対象とする主な疾患

糖尿病

血糖管理だけに終わらず、高血圧・脂質異常の厳格な管理を行い、糖尿病3大合併症である神経障害・網膜症・腎症のほか、虚血性心疾患や脳血管疾患の予防や早期発見・治療を眼科・腎臓内科・循環器内科・神経内科など関連各科と綿密な協力体制をとっています。血糖コントロールにはインクレチン関連薬やSGLT2阻害薬等の最新の治療薬を取り入れ、患者さんの病態や社会背景に適した治療を行っています。また、インスリンポンプ治療や持続血糖モニタリング装置を用いることによって、1型糖尿病においてもきめ細やかな血糖コントロールを目指しています。

糖尿病教育入院

初めて糖尿病と診断された方や、糖尿病のコントロールが不良な方を対象とします。
2週間の入院を基本とした教育カリキュラムをとっておりますが、ご希望により入院期間の短縮も可能です。
医師・看護師・薬剤師・栄養師・検査技師による糖尿病教育(糖尿病教室、糖尿病ミニレクチャー、ビデオ学習)、栄養指導、内服指導を受けて頂くことにより糖尿病の病態を理解して頂き、併行して網膜症、腎症、神経障害などの糖尿病3大合併症や大血管合併症の評価を行います。現在の体の状態を把握し、個人に適した全身管理・最適な薬物治療(内服治療、インスリン治療等)の選択を行います。
糖尿病教室、栄養指導は外来患者さんも参加可能です。

周術期血糖コントロール

血糖コントロールが不良な状態で手術を行うと、術後偶発症のリスクが高くなると言われています。
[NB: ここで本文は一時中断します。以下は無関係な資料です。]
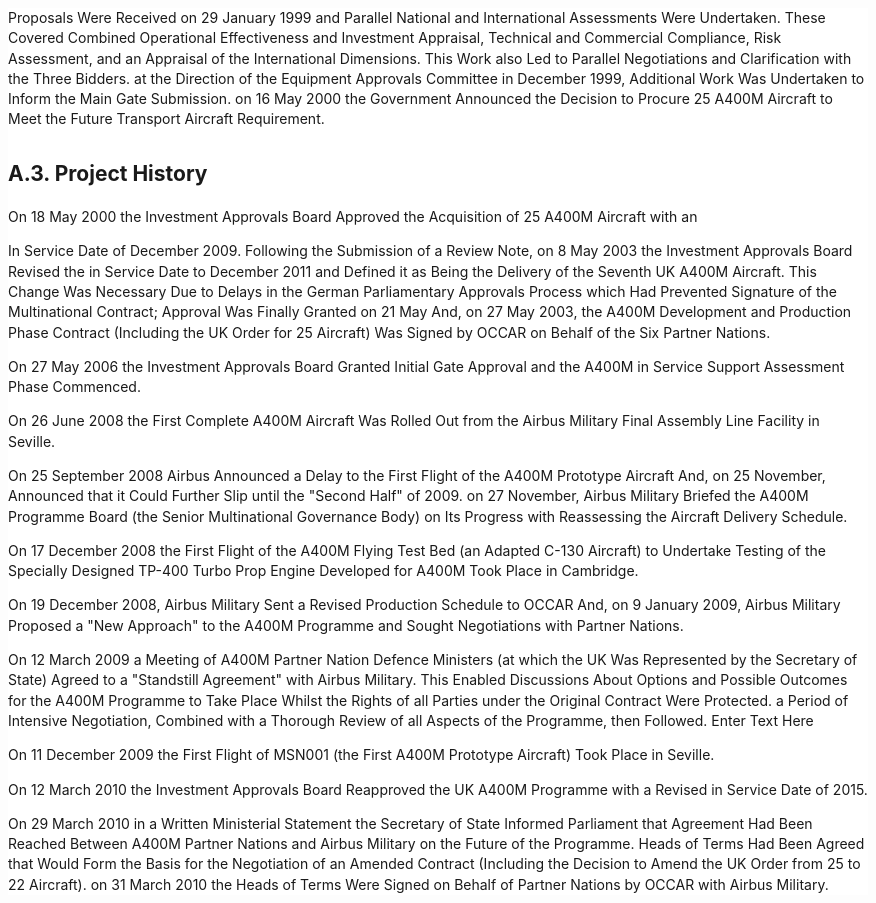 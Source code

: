 Proposals Were Received on 29 January 1999 and Parallel National and International Assessments Were Undertaken. These Covered Combined Operational Effectiveness and Investment Appraisal, Technical and Commercial Compliance, Risk Assessment, and an Appraisal of the International Dimensions. This Work also Led to Parallel Negotiations and Clarification with the Three Bidders. at the Direction of the Equipment Approvals Committee in December 1999, Additional Work Was Undertaken to Inform the Main Gate Submission. on 16 May 2000 the Government Announced the Decision to Procure 25 A400M Aircraft to Meet the Future Transport Aircraft Requirement.

## A.3. Project History

On 18 May 2000 the Investment Approvals Board Approved the Acquisition of 25 A400M Aircraft with an

In Service Date of December 2009. Following the Submission of a Review Note, on 8 May 2003 the Investment Approvals Board Revised the in Service Date to December 2011 and Defined it as Being the Delivery of the Seventh UK A400M Aircraft. This Change Was Necessary Due to Delays in the German Parliamentary Approvals Process which Had Prevented Signature of the Multinational Contract; Approval Was Finally Granted on 21 May And, on 27 May 2003, the A400M Development and Production Phase Contract (Including the UK Order for 25 Aircraft) Was Signed by OCCAR on Behalf of the Six Partner Nations.

On 27 May 2006 the Investment Approvals Board Granted Initial Gate Approval and the A400M in Service Support Assessment Phase Commenced.

On 26 June 2008 the First Complete A400M Aircraft Was Rolled Out from the Airbus Military Final Assembly Line Facility in Seville.

On 25 September 2008 Airbus Announced a Delay to the First Flight of the A400M Prototype Aircraft And, on 25 November, Announced that it Could Further Slip until the "Second Half" of 2009. on 27 November, Airbus Military Briefed the A400M Programme Board (the Senior Multinational Governance Body) on Its Progress with Reassessing the Aircraft Delivery Schedule.

On 17 December 2008 the First Flight of the A400M Flying Test Bed (an Adapted C-130 Aircraft) to Undertake Testing of the Specially Designed TP-400 Turbo Prop Engine Developed for A400M Took Place in Cambridge.

On 19 December 2008, Airbus Military Sent a Revised Production Schedule to OCCAR And, on 9 January 2009, Airbus Military Proposed a
"New Approach" to the A400M Programme and Sought Negotiations with Partner Nations.

On 12 March 2009 a Meeting of A400M Partner Nation Defence Ministers (at which the UK Was Represented by the Secretary of State) Agreed to a "Standstill Agreement" with Airbus Military. This Enabled Discussions About Options and Possible Outcomes for the A400M Programme to Take Place Whilst the Rights of all Parties under the Original Contract Were Protected. a Period of Intensive Negotiation, Combined with a Thorough Review of all Aspects of the Programme, then Followed. Enter Text Here

On 11 December 2009 the First Flight of MSN001 (the First A400M Prototype Aircraft) Took Place in Seville.

On 12 March 2010 the Investment Approvals Board Reapproved the UK A400M Programme with a Revised in Service Date of 2015.

On 29 March 2010 in a Written Ministerial Statement the Secretary of State Informed Parliament that Agreement Had Been Reached Between A400M Partner Nations and Airbus Military on the Future of the Programme. Heads of Terms Had Been Agreed that Would Form the Basis for the Negotiation of an Amended Contract (Including the Decision to Amend the UK Order from 25 to 22 Aircraft). on 31 March 2010 the Heads of Terms Were Signed on Behalf of Partner Nations by OCCAR with Airbus Military.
基本的に全例インスリンを用いて血糖コントロールを行い、術前数日間でコントロール可能な症例は手術科に入院後当科が介入し、1週間以上要する症例は池田病院でインスリン治療後、手術前日に手術科に転院して頂いています。術後は当科で血糖コントロールし、退院後は元の糖尿病治療を行っていた病院に戻って頂きます。

糖尿病緊急症やシックデイによる入院

糖尿病ケトアシドーシス、ソフトドリンクケトーシスなどや、低血糖昏睡、シックデイなどの糖尿病緊急症の入院においても24時間随時対応させて頂いております。

内分泌

体の中で作られる分泌物で生体維持に必要な調整をしている蛋白質をホルモンといいます。ホルモンを分泌する臓器としては視床下部、下垂体、甲状腺、副甲状腺、膵臓、副腎、精巣、卵巣などがあり、各臓器が特定のホルモンを分泌して特定の部位に作用をもたらし、生体機能の調整を行っています。これらの分泌の調整がなんらかの原因で乱れると体に様々な症状が現れ病気となります。
当科では各内分泌疾患をオールラウンドに診療しております。

視床下部・下垂体・副腎・膵臓・性腺

主に採血でホルモン分泌の異常(亢進、低下、日内リズムの消失)を評価します。必要によってホルモン分泌を刺激または抑制させる薬を投与し、投与後の反応をみる検査(負荷試験)を行い、CT、MRI、シンチグラフィー等の画像検査と合わせて診断・治療を行います。 最近では高血圧の原因の1割弱を占めると言われている原発性アルドステロン症をスクリーニングされることが多くなり、当科では各種負荷試験だけでなく副腎静脈血サンプリングも行って病態把握に努めています。また画像検査で偶然発見されたいわゆる副腎の偶発腫瘍も多くご紹介頂き、当院泌尿器科と連携し、その病態の解明とともに治療方針を慎重に決定しています。

甲状腺・副甲状腺

バセドウ病、橋本病、原発性副甲状腺機能亢進症などの代表的な疾患の診療はもちろん、甲状腺腫瘍に対しても針吸引細胞診や甲状腺シンチグラフィーを行い甲状腺癌の早期発見に取り組んでいます。手術必要例では当院耳鼻科と連携し周術期管理、術後の加療を一連の流れで行っております。

また当院では阪神間でも数少ない甲状腺疾患に対するアイソトープ治療施設を備えており、バセドウ病や甲状腺癌に関してアイソトープ治療を行うことが可能です。